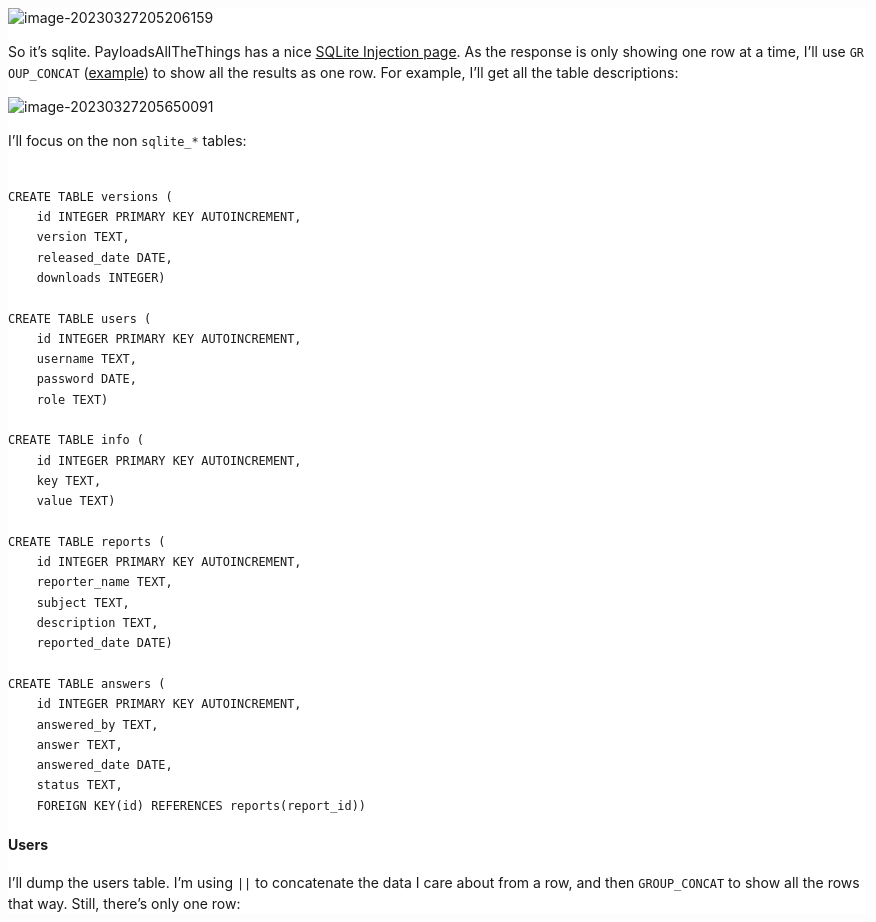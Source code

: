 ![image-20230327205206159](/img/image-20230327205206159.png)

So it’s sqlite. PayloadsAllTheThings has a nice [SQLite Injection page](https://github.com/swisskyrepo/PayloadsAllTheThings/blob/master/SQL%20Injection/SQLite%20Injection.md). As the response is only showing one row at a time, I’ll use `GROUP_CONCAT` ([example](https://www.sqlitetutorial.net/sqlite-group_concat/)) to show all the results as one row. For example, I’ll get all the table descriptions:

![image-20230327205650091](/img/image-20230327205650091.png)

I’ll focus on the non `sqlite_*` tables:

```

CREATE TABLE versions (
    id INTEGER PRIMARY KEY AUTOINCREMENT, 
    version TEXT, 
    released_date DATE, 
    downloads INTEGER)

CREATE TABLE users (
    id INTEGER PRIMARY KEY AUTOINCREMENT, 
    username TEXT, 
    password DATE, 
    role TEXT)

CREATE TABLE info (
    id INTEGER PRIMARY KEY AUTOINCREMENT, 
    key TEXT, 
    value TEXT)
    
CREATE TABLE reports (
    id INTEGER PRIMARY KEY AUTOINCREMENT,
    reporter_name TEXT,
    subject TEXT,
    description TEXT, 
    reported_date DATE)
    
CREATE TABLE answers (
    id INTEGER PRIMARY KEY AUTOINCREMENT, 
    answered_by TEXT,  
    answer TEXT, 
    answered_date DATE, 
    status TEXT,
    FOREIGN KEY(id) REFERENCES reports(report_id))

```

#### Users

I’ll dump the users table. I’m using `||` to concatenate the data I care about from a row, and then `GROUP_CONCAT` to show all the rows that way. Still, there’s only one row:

* * *

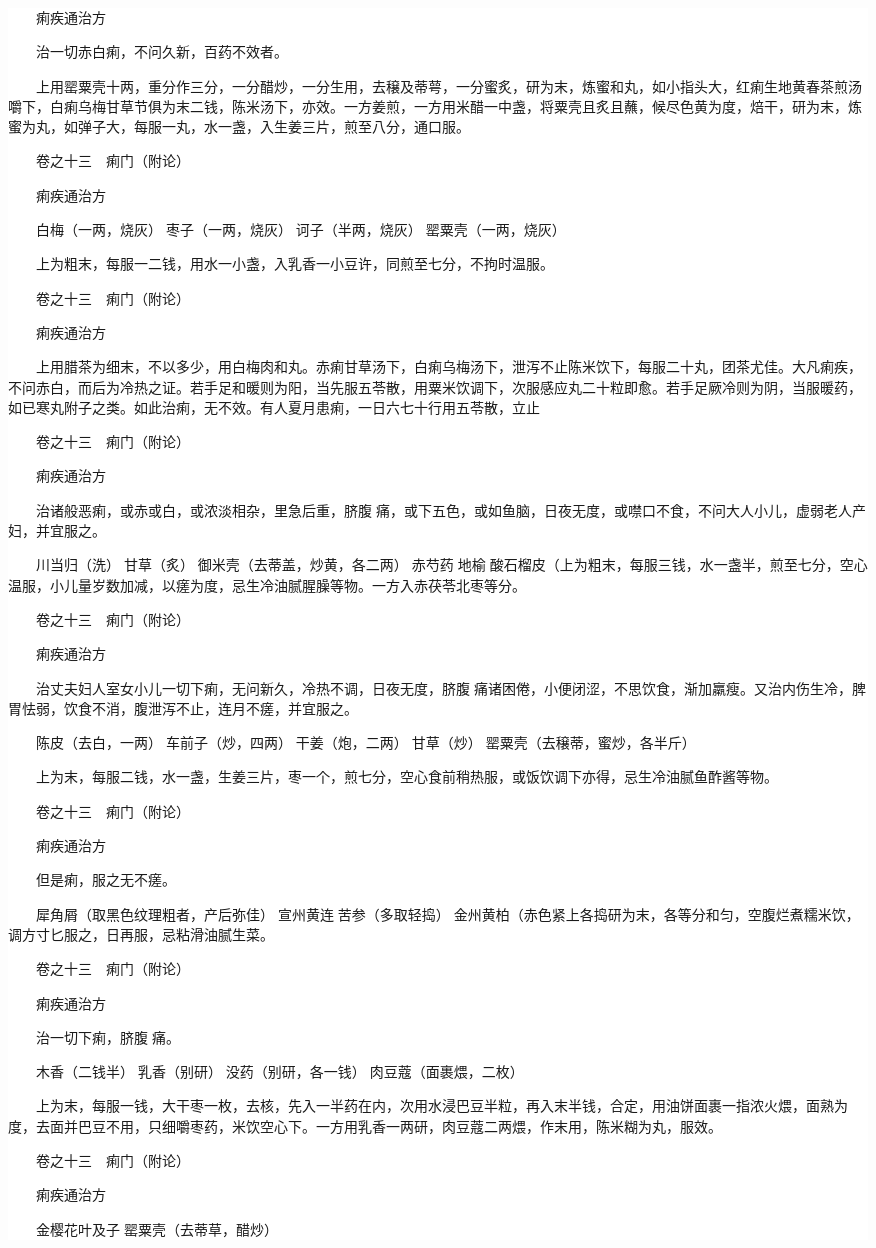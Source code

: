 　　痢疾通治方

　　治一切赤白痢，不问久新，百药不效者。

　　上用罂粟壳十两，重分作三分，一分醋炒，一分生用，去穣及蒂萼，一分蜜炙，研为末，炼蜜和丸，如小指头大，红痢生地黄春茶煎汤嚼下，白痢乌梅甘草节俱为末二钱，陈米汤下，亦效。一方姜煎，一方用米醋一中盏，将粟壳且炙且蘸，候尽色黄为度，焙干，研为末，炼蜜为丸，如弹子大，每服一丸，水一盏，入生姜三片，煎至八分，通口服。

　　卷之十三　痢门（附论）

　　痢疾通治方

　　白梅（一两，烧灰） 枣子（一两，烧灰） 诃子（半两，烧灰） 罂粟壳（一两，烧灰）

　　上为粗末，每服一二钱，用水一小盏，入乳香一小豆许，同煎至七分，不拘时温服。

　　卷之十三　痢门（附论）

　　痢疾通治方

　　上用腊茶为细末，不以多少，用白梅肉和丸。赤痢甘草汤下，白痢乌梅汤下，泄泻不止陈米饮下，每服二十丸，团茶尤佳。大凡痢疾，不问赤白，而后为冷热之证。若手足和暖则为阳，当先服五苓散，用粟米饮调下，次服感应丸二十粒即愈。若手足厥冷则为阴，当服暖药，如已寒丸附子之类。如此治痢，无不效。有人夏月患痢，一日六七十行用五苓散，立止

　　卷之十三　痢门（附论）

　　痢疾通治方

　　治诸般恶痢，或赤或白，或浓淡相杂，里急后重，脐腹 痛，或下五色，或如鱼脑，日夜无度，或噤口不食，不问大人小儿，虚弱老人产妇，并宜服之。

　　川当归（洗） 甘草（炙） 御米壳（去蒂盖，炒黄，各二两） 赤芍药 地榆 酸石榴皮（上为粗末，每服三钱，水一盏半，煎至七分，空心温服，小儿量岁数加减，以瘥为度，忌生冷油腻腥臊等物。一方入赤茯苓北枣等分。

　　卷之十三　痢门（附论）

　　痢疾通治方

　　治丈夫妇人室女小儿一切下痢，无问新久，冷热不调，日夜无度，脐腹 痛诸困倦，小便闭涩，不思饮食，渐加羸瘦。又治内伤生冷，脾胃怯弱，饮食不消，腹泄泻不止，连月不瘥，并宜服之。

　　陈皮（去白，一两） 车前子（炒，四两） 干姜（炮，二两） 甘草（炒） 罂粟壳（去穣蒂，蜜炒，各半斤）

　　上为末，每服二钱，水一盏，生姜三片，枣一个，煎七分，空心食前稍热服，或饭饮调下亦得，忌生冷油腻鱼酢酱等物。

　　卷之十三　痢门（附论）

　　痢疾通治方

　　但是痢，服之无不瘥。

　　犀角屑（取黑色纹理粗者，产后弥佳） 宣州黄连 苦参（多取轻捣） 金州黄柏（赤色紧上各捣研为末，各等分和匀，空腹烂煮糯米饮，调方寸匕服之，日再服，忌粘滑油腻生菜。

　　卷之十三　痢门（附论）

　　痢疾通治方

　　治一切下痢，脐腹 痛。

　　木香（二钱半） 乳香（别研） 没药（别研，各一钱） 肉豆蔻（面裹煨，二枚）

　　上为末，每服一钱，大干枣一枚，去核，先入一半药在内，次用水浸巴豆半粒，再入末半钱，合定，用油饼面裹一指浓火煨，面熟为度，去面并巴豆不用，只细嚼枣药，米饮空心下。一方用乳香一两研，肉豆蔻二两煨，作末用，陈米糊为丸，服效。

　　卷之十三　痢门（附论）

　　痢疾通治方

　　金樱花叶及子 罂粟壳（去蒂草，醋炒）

→ **What the task requires**: How many of the lines above include the word "reports"? Only the number should be given.

→ **Task output**: 2